*** Opening Information ***

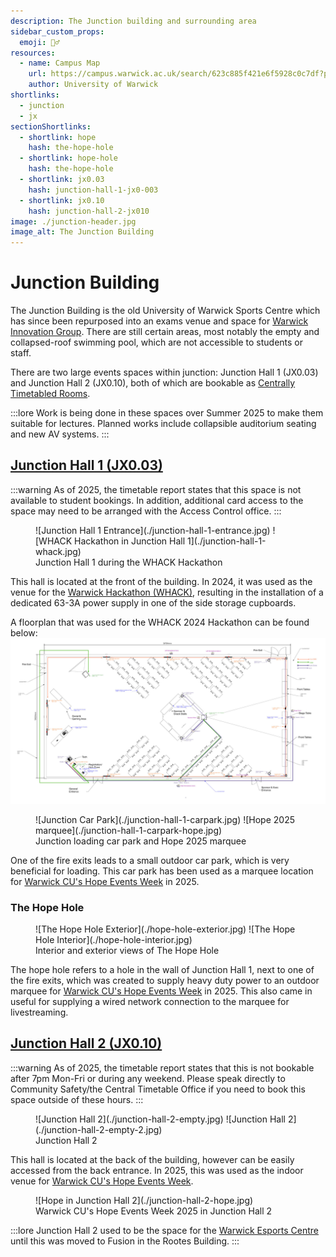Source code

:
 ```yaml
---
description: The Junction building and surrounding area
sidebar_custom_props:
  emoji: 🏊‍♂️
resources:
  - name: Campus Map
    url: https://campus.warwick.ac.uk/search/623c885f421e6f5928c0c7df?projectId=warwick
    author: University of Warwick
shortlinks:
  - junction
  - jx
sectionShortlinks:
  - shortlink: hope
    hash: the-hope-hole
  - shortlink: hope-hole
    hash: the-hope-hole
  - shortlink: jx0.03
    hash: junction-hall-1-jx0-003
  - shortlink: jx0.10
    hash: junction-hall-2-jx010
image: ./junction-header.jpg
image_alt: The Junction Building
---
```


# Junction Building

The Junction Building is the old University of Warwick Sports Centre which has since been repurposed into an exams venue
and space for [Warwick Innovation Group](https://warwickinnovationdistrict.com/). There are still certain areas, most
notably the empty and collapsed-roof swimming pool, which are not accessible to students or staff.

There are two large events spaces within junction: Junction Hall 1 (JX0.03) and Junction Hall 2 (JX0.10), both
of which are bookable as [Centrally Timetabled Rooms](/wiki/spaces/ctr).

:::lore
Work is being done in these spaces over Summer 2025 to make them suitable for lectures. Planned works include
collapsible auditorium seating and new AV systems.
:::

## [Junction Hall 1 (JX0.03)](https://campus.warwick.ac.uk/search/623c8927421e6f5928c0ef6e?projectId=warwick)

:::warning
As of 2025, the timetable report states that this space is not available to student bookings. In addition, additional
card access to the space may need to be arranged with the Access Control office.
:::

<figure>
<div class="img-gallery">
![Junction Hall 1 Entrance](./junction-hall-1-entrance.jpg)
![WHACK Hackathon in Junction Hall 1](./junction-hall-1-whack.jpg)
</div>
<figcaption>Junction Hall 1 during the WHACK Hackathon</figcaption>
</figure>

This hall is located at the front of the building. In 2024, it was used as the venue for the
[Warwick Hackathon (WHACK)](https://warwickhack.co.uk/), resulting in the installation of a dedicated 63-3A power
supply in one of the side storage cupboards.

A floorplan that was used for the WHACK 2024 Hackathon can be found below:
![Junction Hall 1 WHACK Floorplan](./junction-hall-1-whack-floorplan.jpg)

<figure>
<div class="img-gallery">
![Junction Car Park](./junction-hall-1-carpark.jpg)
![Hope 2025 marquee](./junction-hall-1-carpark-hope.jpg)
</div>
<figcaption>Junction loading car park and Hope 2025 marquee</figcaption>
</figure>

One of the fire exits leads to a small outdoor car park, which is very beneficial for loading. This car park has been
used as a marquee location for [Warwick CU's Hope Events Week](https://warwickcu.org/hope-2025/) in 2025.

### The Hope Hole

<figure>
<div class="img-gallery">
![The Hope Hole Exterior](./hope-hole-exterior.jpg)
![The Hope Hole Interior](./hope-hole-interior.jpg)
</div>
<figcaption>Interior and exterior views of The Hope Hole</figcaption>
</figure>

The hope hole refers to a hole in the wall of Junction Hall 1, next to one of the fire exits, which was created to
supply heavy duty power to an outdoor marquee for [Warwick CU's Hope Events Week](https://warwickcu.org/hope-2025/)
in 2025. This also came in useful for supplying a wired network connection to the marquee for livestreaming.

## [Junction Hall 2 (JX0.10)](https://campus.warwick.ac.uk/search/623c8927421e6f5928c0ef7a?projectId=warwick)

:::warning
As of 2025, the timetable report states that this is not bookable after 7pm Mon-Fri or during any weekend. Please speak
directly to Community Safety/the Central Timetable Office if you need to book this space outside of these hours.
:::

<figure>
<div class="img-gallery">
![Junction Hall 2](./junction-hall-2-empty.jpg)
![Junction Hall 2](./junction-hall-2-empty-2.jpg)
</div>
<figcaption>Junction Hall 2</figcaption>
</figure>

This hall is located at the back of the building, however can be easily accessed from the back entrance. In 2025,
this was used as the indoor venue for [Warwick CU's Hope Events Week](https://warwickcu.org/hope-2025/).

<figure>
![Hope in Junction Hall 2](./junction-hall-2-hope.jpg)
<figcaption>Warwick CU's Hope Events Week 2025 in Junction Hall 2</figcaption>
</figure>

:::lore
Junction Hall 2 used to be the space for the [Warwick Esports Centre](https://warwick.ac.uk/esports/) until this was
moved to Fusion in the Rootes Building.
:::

*** Closing Information ***

# How to complete this task:
Nothing but the lines above from the one containing "This hall is located at the back" through the one containing "Junction Hall 2](./junction-hall-2-hope.jpg)" should appear in the answer, each repeated exactly.

# Your response:
This hall is located at the back of the building, however can be easily accessed from the back entrance. In 2025,
this was used as the indoor venue for [Warwick CU's Hope Events Week](https://warwickcu.org/hope-2025/).

<figure>
![Hope in Junction Hall 2](./junction-hall-2-hope.jpg)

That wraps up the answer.